Quand on ne sera plus en crise sanitaire, on ne restera pas à 44 % de l’économie en télétravail, mais l’organisation du boulot sera devenue hybride, avec du télétravail et du présentiel. Personne ne viendra plus au bureau pour travailler seul, écrire des slides ou passer des coups de fil, alors qu’on peut le faire de chez soi. Les collaborateurs s’y rendront pour réfléchir en groupe et échanger. Dans cet entre-deux, les bureaux doivent se convertir en endroits riches d’interactions, où le fantasme ultime serait que les salariés s’y rencontrent sans téléphone ni ordinateur. « Le partage des bureaux (flex office) va augmenter, on aura aussi plus de surfaces aménagées pour que les gens se rencontrent », confirme Laurent Taskin. Bref, un bureau qui se doit d’être mieux que la maison.
(1) Enquête conduite en ligne à la mi-août auprès de 669 sondés.
Quid des indemnités ?
« Le télétravail n’est pas un droit », prévient d’emblée Laurent Taskin. Il est une possibilité et deux cadres juridiques coexistent. Si le télétravail est structurel et régulier, il est réglé par une convention collective datant de 2005. La régularité – par exemple, un jour par semaine -, la nature du matériel mis à disposition et le versement d’une indemnité correspondant au coût de l’électricité et du chauffage : tout y est formalisé. Dès lors, les télétravailleurs pré-Covid sont concernés par ce régime et l’ont conservé durant la crise.
Pour les néo-télétravailleurs, en partie au bureau, en partie chez eux, il s’agit d’un travail à distance occasionnel et c’est donc la loi Peeters de 2017 qui s’applique. Vis-à-vis d’eux, l’employeur n’a aucune obligation d’intervenir dans les frais ou de fournir du matériel. Certains le font, pas tous.

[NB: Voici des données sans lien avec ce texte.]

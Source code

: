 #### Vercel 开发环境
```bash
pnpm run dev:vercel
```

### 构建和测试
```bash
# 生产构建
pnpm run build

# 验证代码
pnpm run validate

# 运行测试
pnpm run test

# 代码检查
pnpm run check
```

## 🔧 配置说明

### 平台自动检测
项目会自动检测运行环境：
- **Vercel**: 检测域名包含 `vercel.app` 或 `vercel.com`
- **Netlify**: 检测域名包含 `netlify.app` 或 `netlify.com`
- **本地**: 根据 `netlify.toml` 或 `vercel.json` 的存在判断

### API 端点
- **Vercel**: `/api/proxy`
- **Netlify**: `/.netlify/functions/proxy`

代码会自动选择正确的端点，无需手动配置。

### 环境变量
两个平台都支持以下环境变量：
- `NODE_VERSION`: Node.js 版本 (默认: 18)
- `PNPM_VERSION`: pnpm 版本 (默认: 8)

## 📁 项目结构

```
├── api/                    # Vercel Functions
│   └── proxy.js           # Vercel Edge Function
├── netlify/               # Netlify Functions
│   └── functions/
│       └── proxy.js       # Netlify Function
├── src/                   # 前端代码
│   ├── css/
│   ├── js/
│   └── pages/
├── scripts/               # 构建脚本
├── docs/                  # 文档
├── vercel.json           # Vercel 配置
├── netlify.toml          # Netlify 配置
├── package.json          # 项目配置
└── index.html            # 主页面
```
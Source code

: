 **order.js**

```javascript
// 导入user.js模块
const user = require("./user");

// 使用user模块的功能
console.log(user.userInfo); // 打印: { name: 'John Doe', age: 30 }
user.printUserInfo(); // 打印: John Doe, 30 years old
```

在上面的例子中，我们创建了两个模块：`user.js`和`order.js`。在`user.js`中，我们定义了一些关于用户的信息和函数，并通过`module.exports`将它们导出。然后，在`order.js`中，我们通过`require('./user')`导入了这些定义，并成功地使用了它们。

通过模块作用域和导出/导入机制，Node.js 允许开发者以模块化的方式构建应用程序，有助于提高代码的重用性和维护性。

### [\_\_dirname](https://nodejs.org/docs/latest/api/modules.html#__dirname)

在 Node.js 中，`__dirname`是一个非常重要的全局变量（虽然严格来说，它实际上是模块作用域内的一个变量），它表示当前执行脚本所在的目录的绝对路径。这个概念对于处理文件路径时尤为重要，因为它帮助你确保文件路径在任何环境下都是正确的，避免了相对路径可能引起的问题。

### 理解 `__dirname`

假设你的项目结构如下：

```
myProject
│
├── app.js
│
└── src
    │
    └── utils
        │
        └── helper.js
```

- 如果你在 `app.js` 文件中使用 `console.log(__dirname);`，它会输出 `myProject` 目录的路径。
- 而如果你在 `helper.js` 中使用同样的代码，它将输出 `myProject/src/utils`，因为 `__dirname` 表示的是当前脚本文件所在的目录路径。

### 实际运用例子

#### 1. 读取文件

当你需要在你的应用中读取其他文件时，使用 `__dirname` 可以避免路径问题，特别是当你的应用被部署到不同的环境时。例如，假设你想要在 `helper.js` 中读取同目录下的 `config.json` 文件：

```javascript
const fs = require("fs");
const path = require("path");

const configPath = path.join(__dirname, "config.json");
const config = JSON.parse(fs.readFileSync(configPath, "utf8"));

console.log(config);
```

Enfin, des négociations dans le cadre de l’accord interprofessionnel 2020-2021 ont débuté. Les syndicats espèrent que le texte tiendra compte du « télétravail et de la charge psychosociale qu’il représente pour les travailleurs » ainsi que d’un « droit à la déconnexion ». Une position qui n’est actuellement pas partagée avec la Fédération des entreprises (FEB).